_PROBLEM TO SOLVE_
Where the data below has the string "criamos", return the whole line.

╔══

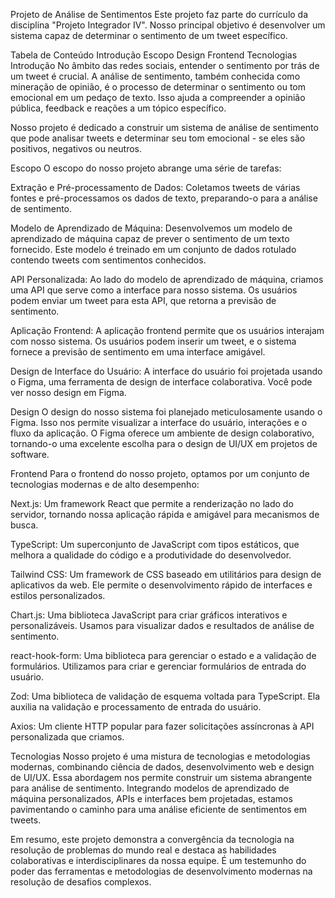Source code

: Projeto de Análise de Sentimentos
Este projeto faz parte do currículo da disciplina "Projeto Integrador IV". Nosso principal objetivo é desenvolver um sistema capaz de determinar o sentimento de um tweet específico.

Tabela de Conteúdo
Introdução
Escopo
Design
Frontend
Tecnologias
Introdução
No âmbito das redes sociais, entender o sentimento por trás de um tweet é crucial. A análise de sentimento, também conhecida como mineração de opinião, é o processo de determinar o sentimento ou tom emocional em um pedaço de texto. Isso ajuda a compreender a opinião pública, feedback e reações a um tópico específico.

Nosso projeto é dedicado a construir um sistema de análise de sentimento que pode analisar tweets e determinar seu tom emocional - se eles são positivos, negativos ou neutros.

Escopo
O escopo do nosso projeto abrange uma série de tarefas:

Extração e Pré-processamento de Dados: Coletamos tweets de várias fontes e pré-processamos os dados de texto, preparando-o para a análise de sentimento.

Modelo de Aprendizado de Máquina: Desenvolvemos um modelo de aprendizado de máquina capaz de prever o sentimento de um texto fornecido. Este modelo é treinado em um conjunto de dados rotulado contendo tweets com sentimentos conhecidos.

API Personalizada: Ao lado do modelo de aprendizado de máquina, criamos uma API que serve como a interface para nosso sistema. Os usuários podem enviar um tweet para esta API, que retorna a previsão de sentimento.

Aplicação Frontend: A aplicação frontend permite que os usuários interajam com nosso sistema. Os usuários podem inserir um tweet, e o sistema fornece a previsão de sentimento em uma interface amigável.

Design de Interface do Usuário: A interface do usuário foi projetada usando o Figma, uma ferramenta de design de interface colaborativa. Você pode ver nosso design em Figma.

Design
O design do nosso sistema foi planejado meticulosamente usando o Figma. Isso nos permite visualizar a interface do usuário, interações e o fluxo da aplicação. O Figma oferece um ambiente de design colaborativo, tornando-o uma excelente escolha para o design de UI/UX em projetos de software.

Frontend
Para o frontend do nosso projeto, optamos por um conjunto de tecnologias modernas e de alto desempenho:

Next.js: Um framework React que permite a renderização no lado do servidor, tornando nossa aplicação rápida e amigável para mecanismos de busca.

TypeScript: Um superconjunto de JavaScript com tipos estáticos, que melhora a qualidade do código e a produtividade do desenvolvedor.

Tailwind CSS: Um framework de CSS baseado em utilitários para design de aplicativos da web. Ele permite o desenvolvimento rápido de interfaces e estilos personalizados.

Chart.js: Uma biblioteca JavaScript para criar gráficos interativos e personalizáveis. Usamos para visualizar dados e resultados de análise de sentimento.

react-hook-form: Uma biblioteca para gerenciar o estado e a validação de formulários. Utilizamos para criar e gerenciar formulários de entrada do usuário.

Zod: Uma biblioteca de validação de esquema voltada para TypeScript. Ela auxilia na validação e processamento de entrada do usuário.

Axios: Um cliente HTTP popular para fazer solicitações assíncronas à API personalizada que criamos.

Tecnologias
Nosso projeto é uma mistura de tecnologias e metodologias modernas, combinando ciência de dados, desenvolvimento web e design de UI/UX. Essa abordagem nos permite construir um sistema abrangente para análise de sentimento. Integrando modelos de aprendizado de máquina personalizados, APIs e interfaces bem projetadas, estamos pavimentando o caminho para uma análise eficiente de sentimentos em tweets.

Em resumo, este projeto demonstra a convergência da tecnologia na resolução de problemas do mundo real e destaca as habilidades colaborativas e interdisciplinares da nossa equipe. É um testemunho do poder das ferramentas e metodologias de desenvolvimento modernas na resolução de desafios complexos.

╚══

_EXERCISE SOLUTION_
API Personalizada: Ao lado do modelo de aprendizado de máquina, criamos uma API que serve como a interface para nosso sistema. Os usuários podem enviar um tweet para esta API, que retorna a previsão de sentimento.
Axios: Um cliente HTTP popular para fazer solicitações assíncronas à API personalizada que criamos.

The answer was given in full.